Youth, manners, looks, intelligence, clean living, a theatrical flair - he connects with a crowd like no other vaulter - and that nickname are all part of Johnson's package.
So is his race. The U.S. has never had an African-American Olympic pole vaulter. It isn't hard seeing Johnson held up as a role model, not to mention as one of this country's most recognizable track personalities, over the next decade.
Time was, though, when Johnson recalls being recognized as some kind of oddball for his choice of events.
``In high school, I remember going to a couple of meets and trying to talk to a couple of girls,'' Johnson says. ``They're like, `No. What do you really do?' ''
Sometimes there were taunts, too, when Johnson showed up at the pole vault pit.
``It's not something that was so extreme that it left me at home at night wondering, `Do I need to change events?' '' Johnson says.

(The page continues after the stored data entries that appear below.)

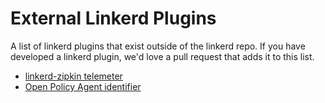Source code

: # External Linkerd Plugins

A list of linkerd plugins that exist outside of the linkerd repo.  If you have
developed a linkerd plugin, we'd love a pull request that adds it to this list.

* [linkerd-zipkin telemeter](https://github.com/linkerd/linkerd-zipkin)
* [Open Policy Agent identifier](https://github.com/tsandall/opa-linkerd-authz)
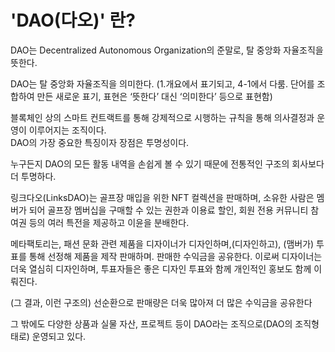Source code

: # 'DAO(다오)' 란?

DAO는 Decentralized Autonomous Organization의 준말로, 탈 중앙화 자율조직을 뜻한다.

DAO는 탈 중앙화 자율조직을 의미한다.  (1.개요에서 표기되고, 4-1에서 다룸. 단어를 조합하여 만든 새로운 표기, 표현은 ‘뜻한다’ 대신 ‘의미한다’ 등으로 표현함)

블록체인 상의 스마트 컨트랙트를 통해 강제적으로 시행하는 규칙을 통해 의사결정과 운영이 이루어지는 조직이다.\
DAO의 가장 중요한 특징이자 장점은 투명성이다.&#x20;

누구든지 DAO의 모든 활동 내역을 손쉽게 볼 수 있기 때문에 전통적인 구조의 회사보다 더 투명하다.

링크다오(LinksDAO)는 골프장 매입을 위한 NFT 컬렉션을 판매하며, 소유한 사람은 멤버가 되어 골프장 멤버십을 구매할 수 있는 권한과 이용료 할인, 회원 전용 커뮤니티 참여권 등의 여러 특전을 제공하고 이윤을 분배한다.

메타팩토리는, 패션 문화 관련 제품을 디자이너가 디자인하며,(디자인하고), (맴버가) 투표를 통해 선정해 제품을 제작 판매하며. 판매한 수익금을 공유한다. 이로써 디자이너는 더욱 열심히 디자인하며, 투표자들은 좋은 디자인 투표와 함께 개인적인 홍보도 함께 이뤄진다.

(그 결과, 이런 구조의) 선순환으로 판매량은 더욱 많아져 더 많은 수익금을 공유한다

그 밖에도 다양한 상품과 실물 자산, 프로젝트 등이 DAO라는 조직으로(DAO의 조직형태로) 운영되고 있다.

Johnson leans more to economic realities to explain the lack of African-American vaulters. Equipment can cost up to $10,000, which could strap many predominantly black schools, Johnson says. ``But I think there's also that stereotype out there that black guys are sprinters and white guys pole vault.''
It's funny, then, how no white American consistently vaults like Johnson.
``I wasn't surprised he broke my American record,'' says Scott Huffman, one of the three U.S. Olympic vaulters. ``I was surprised that it took him as long as it did. Not only is Lawrence a tremendous athlete, he's a guy that works out as hard as anybody. He wants it more than anybody. That's very evident. He's for real.''
You had to wonder, though, when the results of Johnson's first two European meets following the Olympic Trials surfaced. LoJo turned into Low-Jo. In one meet, he finished eighth, and in the second he failed to clear a height.
That's where Johnson, competing without a coach, presumably was nailed by youth and inexperience.
``He didn't clear that first height and he told me he didn't know what to do to adjust,'' his father says.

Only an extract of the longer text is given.